This March, the Danish Parliament starts deliberating on a massive engineering project: the construction of a new artificial island called Lynetteholm. If approved, a 1.1 square mile (2.8 square kilometer) land mass will emerge from the harbor waters just north of Copenhagen’s city center; by 2050, it could be built-up with enough homes to house 35,000 people. [...]
On February 22, officials in the Swedish county of Skåne, connected to Copenhagen by the Øresund Bridge, said that they opposed the project because it risked altering ocean currents. “The Øresund is a narrow sound with a very fine environmental balance in its waters, and we need to keep it healthy,” Kristian Wennberg, head of Skåne County’s water services, told CityLab. “There is risk of contamination, and of a reduction of water flow into the straits. The Baltic Sea is already not in the best state and we don’t want the slightest modification.” [...]

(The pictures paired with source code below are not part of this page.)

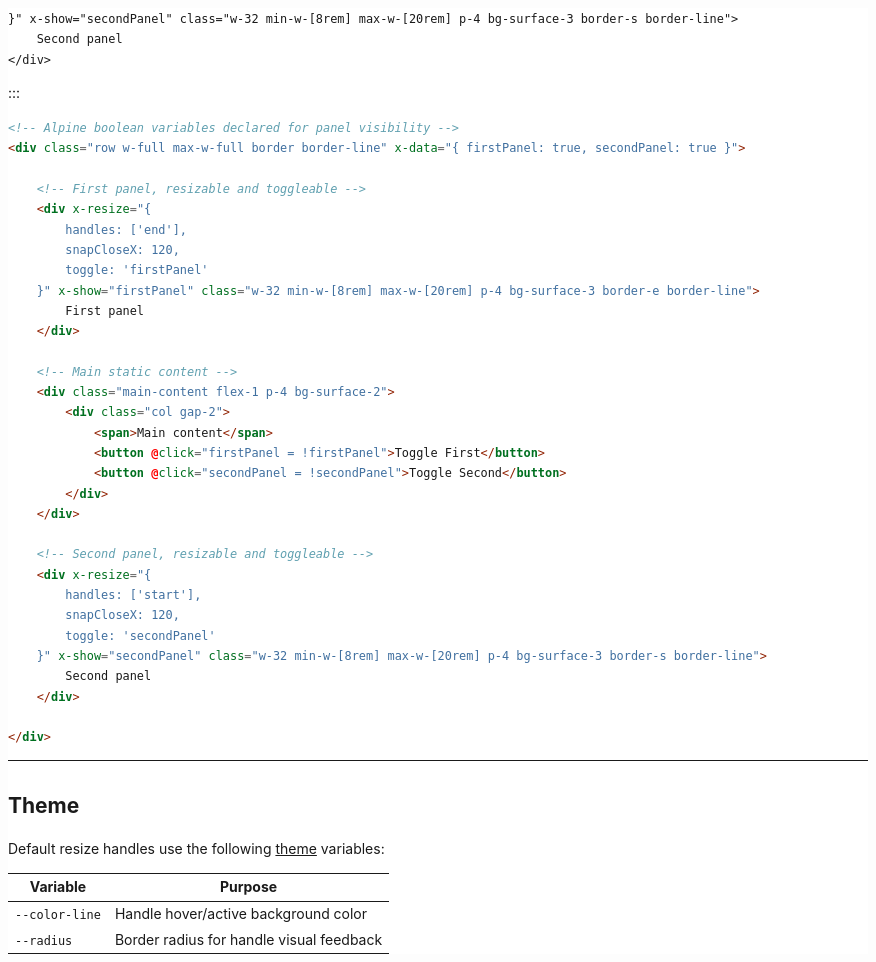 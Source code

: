     }" x-show="secondPanel" class="w-32 min-w-[8rem] max-w-[20rem] p-4 bg-surface-3 border-s border-line">
        Second panel
    </div>
</div>
:::

```html numbers copy
<!-- Alpine boolean variables declared for panel visibility -->
<div class="row w-full max-w-full border border-line" x-data="{ firstPanel: true, secondPanel: true }">

    <!-- First panel, resizable and toggleable -->
    <div x-resize="{
        handles: ['end'],
        snapCloseX: 120,
        toggle: 'firstPanel'
    }" x-show="firstPanel" class="w-32 min-w-[8rem] max-w-[20rem] p-4 bg-surface-3 border-e border-line">
        First panel
    </div>

    <!-- Main static content -->
    <div class="main-content flex-1 p-4 bg-surface-2">
        <div class="col gap-2">
            <span>Main content</span>
            <button @click="firstPanel = !firstPanel">Toggle First</button>
            <button @click="secondPanel = !secondPanel">Toggle Second</button>
        </div>
    </div>

    <!-- Second panel, resizable and toggleable -->
    <div x-resize="{
        handles: ['start'],
        snapCloseX: 120,
        toggle: 'secondPanel'
    }" x-show="secondPanel" class="w-32 min-w-[8rem] max-w-[20rem] p-4 bg-surface-3 border-s border-line">
        Second panel
    </div>
    
</div>
```

---

## Theme

Default resize handles use the following [theme](/styles/theme) variables:

| Variable | Purpose |
|----------|---------|
| `--color-line` | Handle hover/active background color |
| `--radius` | Border radius for handle visual feedback |
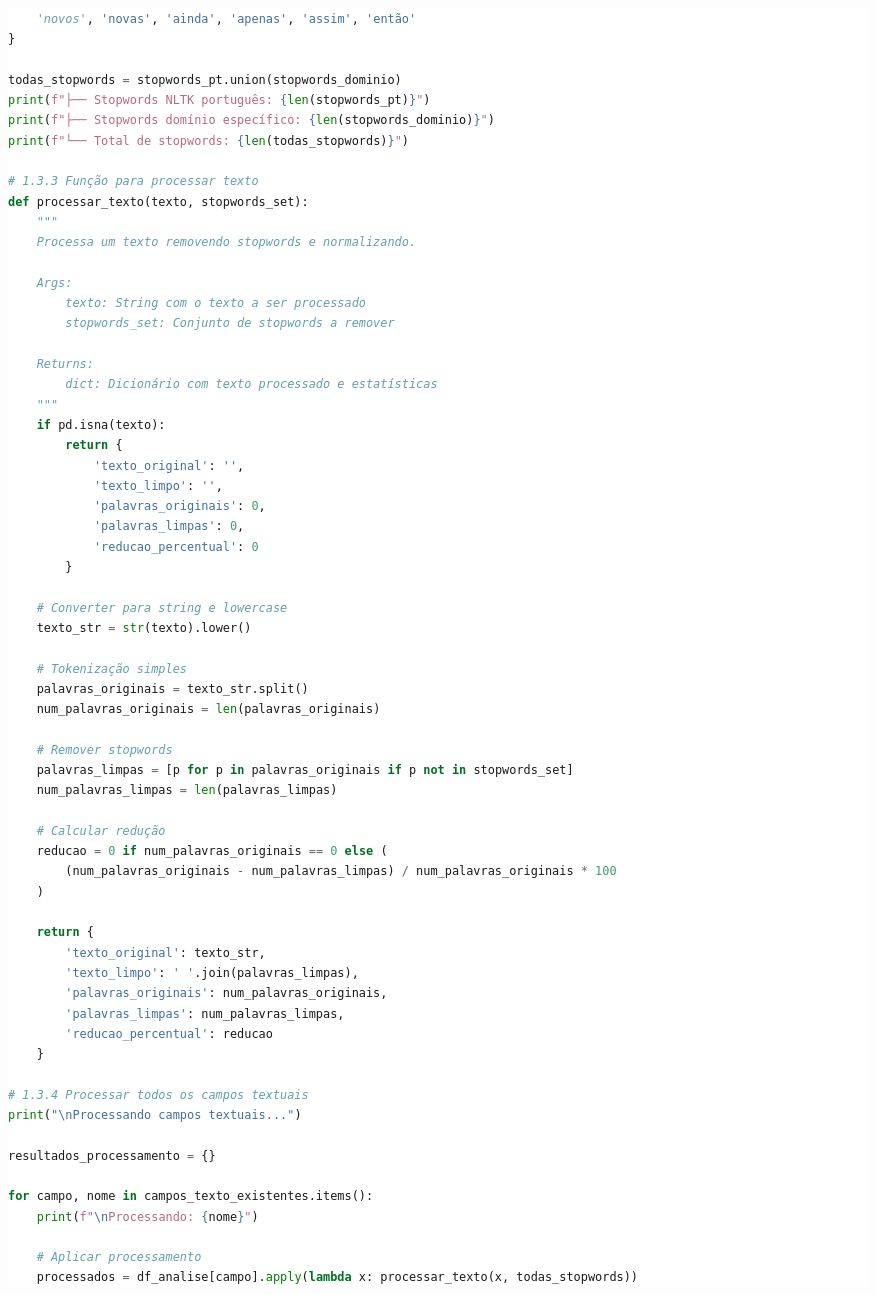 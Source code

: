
 ``` python
    'novos', 'novas', 'ainda', 'apenas', 'assim', 'então'
}

todas_stopwords = stopwords_pt.union(stopwords_dominio)
print(f"├── Stopwords NLTK português: {len(stopwords_pt)}")
print(f"├── Stopwords domínio específico: {len(stopwords_dominio)}")
print(f"└── Total de stopwords: {len(todas_stopwords)}")

# 1.3.3 Função para processar texto
def processar_texto(texto, stopwords_set):
    """
    Processa um texto removendo stopwords e normalizando.
    
    Args:
        texto: String com o texto a ser processado
        stopwords_set: Conjunto de stopwords a remover
        
    Returns:
        dict: Dicionário com texto processado e estatísticas
    """
    if pd.isna(texto):
        return {
            'texto_original': '',
            'texto_limpo': '',
            'palavras_originais': 0,
            'palavras_limpas': 0,
            'reducao_percentual': 0
        }
    
    # Converter para string e lowercase
    texto_str = str(texto).lower()
    
    # Tokenização simples
    palavras_originais = texto_str.split()
    num_palavras_originais = len(palavras_originais)
    
    # Remover stopwords
    palavras_limpas = [p for p in palavras_originais if p not in stopwords_set]
    num_palavras_limpas = len(palavras_limpas)
    
    # Calcular redução
    reducao = 0 if num_palavras_originais == 0 else (
        (num_palavras_originais - num_palavras_limpas) / num_palavras_originais * 100
    )
    
    return {
        'texto_original': texto_str,
        'texto_limpo': ' '.join(palavras_limpas),
        'palavras_originais': num_palavras_originais,
        'palavras_limpas': num_palavras_limpas,
        'reducao_percentual': reducao
    }

# 1.3.4 Processar todos os campos textuais
print("\nProcessando campos textuais...")

resultados_processamento = {}

for campo, nome in campos_texto_existentes.items():
    print(f"\nProcessando: {nome}")
    
    # Aplicar processamento
    processados = df_analise[campo].apply(lambda x: processar_texto(x, todas_stopwords))
``` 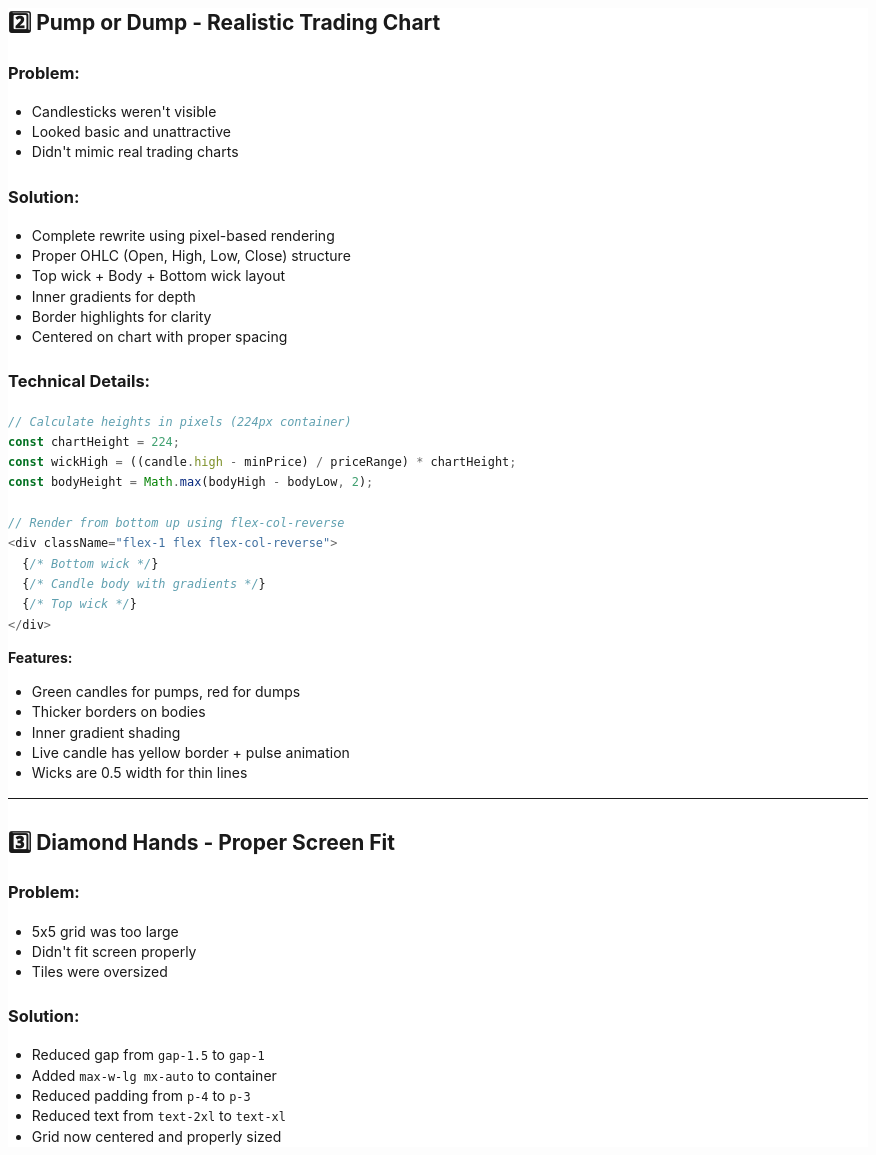 
## 2️⃣ **Pump or Dump - Realistic Trading Chart**

### **Problem:**
- Candlesticks weren't visible
- Looked basic and unattractive
- Didn't mimic real trading charts

### **Solution:**
- Complete rewrite using pixel-based rendering
- Proper OHLC (Open, High, Low, Close) structure
- Top wick + Body + Bottom wick layout
- Inner gradients for depth
- Border highlights for clarity
- Centered on chart with proper spacing

### **Technical Details:**
```typescript
// Calculate heights in pixels (224px container)
const chartHeight = 224;
const wickHigh = ((candle.high - minPrice) / priceRange) * chartHeight;
const bodyHeight = Math.max(bodyHigh - bodyLow, 2);

// Render from bottom up using flex-col-reverse
<div className="flex-1 flex flex-col-reverse">
  {/* Bottom wick */}
  {/* Candle body with gradients */}
  {/* Top wick */}
</div>
```

**Features:**
- Green candles for pumps, red for dumps
- Thicker borders on bodies
- Inner gradient shading
- Live candle has yellow border + pulse animation
- Wicks are 0.5 width for thin lines

---

## 3️⃣ **Diamond Hands - Proper Screen Fit**

### **Problem:**
- 5x5 grid was too large
- Didn't fit screen properly
- Tiles were oversized

### **Solution:**
- Reduced gap from `gap-1.5` to `gap-1`
- Added `max-w-lg mx-auto` to container
- Reduced padding from `p-4` to `p-3`
- Reduced text from `text-2xl` to `text-xl`
- Grid now centered and properly sized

Other critics point to a flaw in the model itself. When the city’s first metro line opened in 2007, it exceeded its initial budget by over three times and attracted fewer riders than initially predicted. This left By og Havn saddled with higher-than-expected debts, and thus under ever more pressure to develop its sites for maximum profit. While By og Havn has clarified that its finances are indeed sound and sustainable, the need to keep the financial ball rolling does put pressure on them to find (or create) new land to develop. [...]
Lynetteholm’s environmental impact study failed to allay these fears, critics say, because it looks only at the island’s immediate construction in isolation, without also assessing the potential effects of future harbor tunnel construction, metro expansion and the transferral of water treatment works currently occupying part of the island’s site. So while the tunnel and metro are cited as key reasons for the island’s construction, there is as yet no material to assess their impact. An editorial in the Danish engineering publication Ingeniøren said that preliminary studies for the harbor tunnel and beltway aren’t prepared yet. Danish politicians are eager to fast-track the project, the editorial alleges, because alternative development schemes might “appear less fancy and magnificent in the legacy of former mayors and prime ministers.”